▸ Data supplied
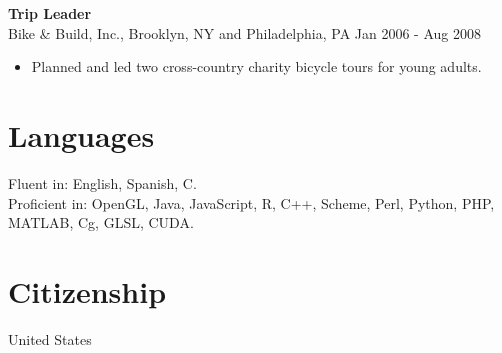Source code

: \documentclass[line,margin]{res}
\begin{document}
\begin{resume}
\textbf{Trip Leader} \\
Bike \& Build, Inc., Brooklyn, NY and Philadelphia, PA \hfill Jan 2006 - Aug 2008
\begin{itemize}  \itemsep -2pt %
\item Planned and led two cross-country charity bicycle tours for young adults.
\end{itemize}





\section{Languages}
Fluent in: English, Spanish, C.\\
Proficient in: OpenGL, Java, JavaScript, R, C++, Scheme, Perl, Python, PHP,\\
\mbox{MATLAB}, Cg, GLSL, CUDA.

\section{Citizenship}
United States

\end{resume}
\end{document}
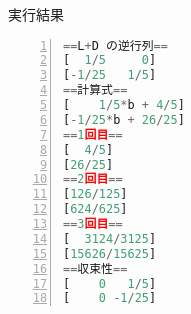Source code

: \documentclass[12pt,b5paper]{ltjsarticle}
\begin{document}
実行結果

\begin{lstlisting}[language=Python,basicstyle={\small},frame=single,numbers=left]
 ==L+D の逆行列==
[  1/5     0]
[-1/25   1/5]
==計算式==
[    1/5*b + 4/5]
[-1/25*b + 26/25]
==1回目==
[  4/5]
[26/25]
==2回目==
[126/125]
[624/625]
==3回目==
[  3124/3125]
[15626/15625]
==収束性==
[    0   1/5]
[    0 -1/25]
\end{lstlisting}
\end{document}
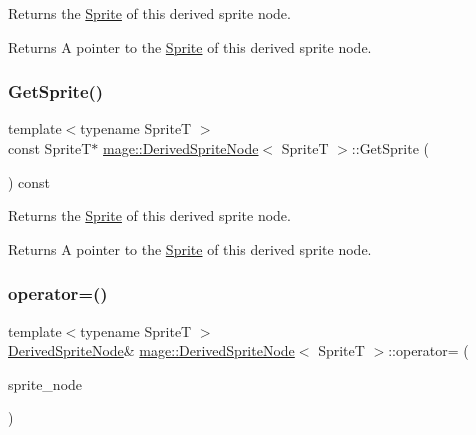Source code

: Returns the \hyperlink{classmage_1_1_sprite}{Sprite} of this derived sprite node.

\begin{DoxyReturn}{Returns}
A pointer to the \hyperlink{classmage_1_1_sprite}{Sprite} of this derived sprite node. 
\end{DoxyReturn}
\hypertarget{classmage_1_1_derived_sprite_node_a9daf3412c118dcb50f0175d3d00be9bc}{}\label{classmage_1_1_derived_sprite_node_a9daf3412c118dcb50f0175d3d00be9bc} 
\subsubsection{\texorpdfstring{Get\+Sprite()}{GetSprite()}\hspace{0.1cm}{\footnotesize\ttfamily [2/2]}}
{\footnotesize\ttfamily template$<$typename SpriteT $>$ \\
const SpriteT$\ast$ \hyperlink{classmage_1_1_derived_sprite_node}{mage\+::\+Derived\+Sprite\+Node}$<$ SpriteT $>$\+::Get\+Sprite (\begin{DoxyParamCaption}{ }\end{DoxyParamCaption}) const\hspace{0.3cm}{\ttfamily [noexcept]}}

Returns the \hyperlink{classmage_1_1_sprite}{Sprite} of this derived sprite node.

\begin{DoxyReturn}{Returns}
A pointer to the \hyperlink{classmage_1_1_sprite}{Sprite} of this derived sprite node. 
\end{DoxyReturn}
\hypertarget{classmage_1_1_derived_sprite_node_a1dd542f0e851b1e289bb127691f0800b}{}\label{classmage_1_1_derived_sprite_node_a1dd542f0e851b1e289bb127691f0800b} 
\subsubsection{\texorpdfstring{operator=()}{operator=()}\hspace{0.1cm}{\footnotesize\ttfamily [1/2]}}
{\footnotesize\ttfamily template$<$typename SpriteT $>$ \\
\hyperlink{classmage_1_1_derived_sprite_node}{Derived\+Sprite\+Node}\& \hyperlink{classmage_1_1_derived_sprite_node}{mage\+::\+Derived\+Sprite\+Node}$<$ SpriteT $>$\+::operator= (\begin{DoxyParamCaption}\item[{const \hyperlink{classmage_1_1_derived_sprite_node}{Derived\+Sprite\+Node}$<$ SpriteT $>$ \&}]{sprite\+\_\+node }\end{DoxyParamCaption})\hspace{0.3cm}{\ttfamily [delete]}}


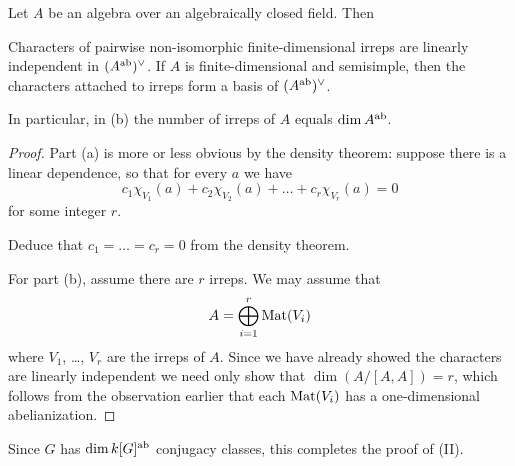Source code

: \begin{theorem}
	Let $A$ be an algebra over an algebraically closed field. Then
	\begin{enumerate}[(a)]
		\ii Characters of pairwise non-isomorphic finite-dimensional irreps are
		linearly independent in $(A\ab)^\vee$.
		\ii If $A$ is finite-dimensional and semisimple,
		then the characters attached to irreps
		form a basis of $(A\ab)^\vee$.
	\end{enumerate}
	In particular, in (b) the number of irreps of $A$ equals $\dim A\ab$.
\end{theorem}
\begin{proof}
	Part (a) is more or less obvious by the density theorem:
	suppose there is a linear dependence, so that for every $a$ we have
	\[ c_1 \chi_{V_1}(a) + c_2 \chi_{V_2}(a) + \dots + c_r \chi_{V_r} (a) = 0\]
	for some integer $r$.
	\begin{ques}
		Deduce that $c_1 = \dots = c_r = 0$ from the density theorem.
	\end{ques}
	For part (b), assume there are $r$ irreps.
	We may assume that \[ A = \bigoplus_{i=1}^r \Mat(V_i) \]
	where $V_1$, \dots, $V_r$ are the irreps of $A$.
	Since we have already showed the characters are linearly independent
	we need only show that $\dim ( A / [A,A] ) = r$,
	which follows from the observation earlier that each $\Mat(V_i)$
	has a one-dimensional abelianization.
\end{proof}
Since $G$ has $\dim k[G]\ab$ conjugacy classes,
this completes the proof of (II).

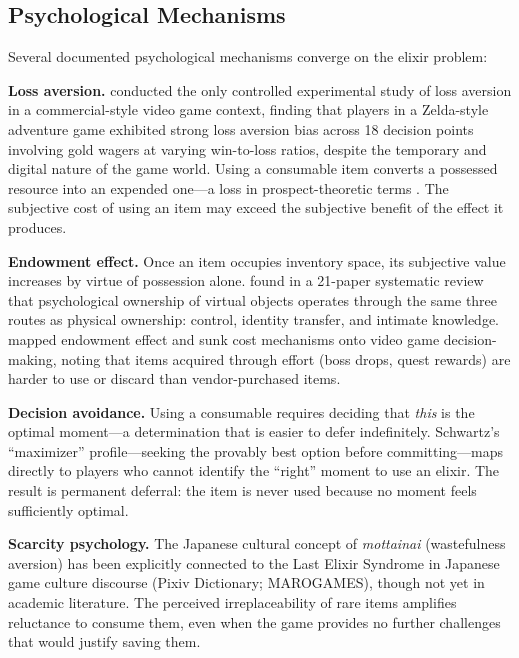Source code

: \documentclass[12pt]{article}
\begin{document}
\subsection{Psychological Mechanisms}

Several documented psychological mechanisms converge on the elixir problem:

\textbf{Loss aversion.} \citet{Phillips2020} conducted the only controlled experimental study of loss aversion in a commercial-style video game context, finding that players in a Zelda-style adventure game exhibited strong loss aversion bias across 18 decision points involving gold wagers at varying win-to-loss ratios, despite the temporary and digital nature of the game world. Using a consumable item converts a possessed resource into an expended one---a loss in prospect-theoretic terms \citep{Kahneman1979}. The subjective cost of using an item may exceed the subjective benefit of the effect it produces.

\textbf{Endowment effect.} Once an item occupies inventory space, its subjective value increases by virtue of possession alone. \citet{Krauss2025} found in a 21-paper systematic review that psychological ownership of virtual objects operates through the same three routes as physical ownership: control, identity transfer, and intimate knowledge. \citet{Toh2021} mapped endowment effect and sunk cost mechanisms onto video game decision-making, noting that items acquired through effort (boss drops, quest rewards) are harder to use or discard than vendor-purchased items.

\textbf{Decision avoidance.} Using a consumable requires deciding that \textit{this} is the optimal moment---a determination that is easier to defer indefinitely. Schwartz's \citeyearpar{Schwartz2004} ``maximizer'' profile---seeking the provably best option before committing---maps directly to players who cannot identify the ``right'' moment to use an elixir. The result is permanent deferral: the item is never used because no moment feels sufficiently optimal.

\textbf{Scarcity psychology.} The Japanese cultural concept of \textit{mottainai} (wastefulness aversion) has been explicitly connected to the Last Elixir Syndrome in Japanese game culture discourse (Pixiv Dictionary; MAROGAMES), though not yet in academic literature. The perceived irreplaceability of rare items amplifies reluctance to consume them, even when the game provides no further challenges that would justify saving them.
\end{document}
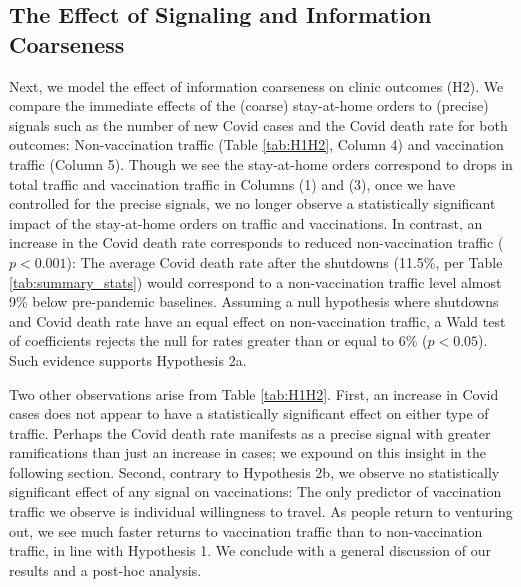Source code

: \subsection{The Effect of Signaling and Information Coarseness}
 Next, we model the effect of information coarseness on clinic outcomes (H2). We compare the immediate effects of the (coarse) stay-at-home orders to (precise) signals such as the number of new Covid cases and the Covid death rate for both outcomes: Non-vaccination traffic (Table \ref{tab:H1H2}, Column 4) and vaccination traffic (Column 5). Though we see the stay-at-home orders correspond to drops in total traffic and vaccination traffic in Columns (1) and (3), once we have controlled for the precise signals, we no longer observe a statistically significant impact of the stay-at-home orders on traffic and vaccinations. In contrast, an increase in the Covid death rate corresponds to reduced non-vaccination traffic ($p < 0.001$): The average Covid death rate after the shutdowns (11.5\%, per Table \ref{tab:summary_stats}) would correspond to a non-vaccination traffic level almost 9\% below pre-pandemic baselines. Assuming a null hypothesis where shutdowns and Covid death rate have an equal effect on non-vaccination traffic, a Wald test of coefficients rejects the null for rates greater than or equal to 6\% ($p < 0.05$). Such evidence supports Hypothesis 2a.
 
 Two other observations arise from Table \ref{tab:H1H2}. First, an increase in Covid cases does not appear to have a statistically significant effect on either type of traffic. Perhaps the Covid death rate manifests as a precise signal with greater ramifications than just an increase in cases; we expound on this insight in the following section. Second, contrary to Hypothesis 2b, we observe no statistically significant effect of any signal on vaccinations: The only predictor of vaccination traffic we observe is individual willingness to travel. As people return to venturing out, we see much faster returns to vaccination traffic than to non-vaccination traffic, in line with Hypothesis 1. We conclude with a general discussion of our results and a post-hoc analysis.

▸ Directions
If a picture sits between the line containing "Since we have" and the line containing "Several documented psychological", leave it out, and return the lines of that range above exactly, both ends included.

▸ Finished exercise
	Since we have already showed the characters are linearly independent
	we need only show that $\dim ( A / [A,A] ) = r$,
	which follows from the observation earlier that each $\Mat(V_i)$
	has a one-dimensional abelianization.
\end{proof}
Since $G$ has $\dim k[G]\ab$ conjugacy classes,
this completes the proof of (II).

Source code

: \documentclass[12pt]{article}
\begin{document}
\subsection{Psychological Mechanisms}

Several documented psychological mechanisms converge on the elixir problem:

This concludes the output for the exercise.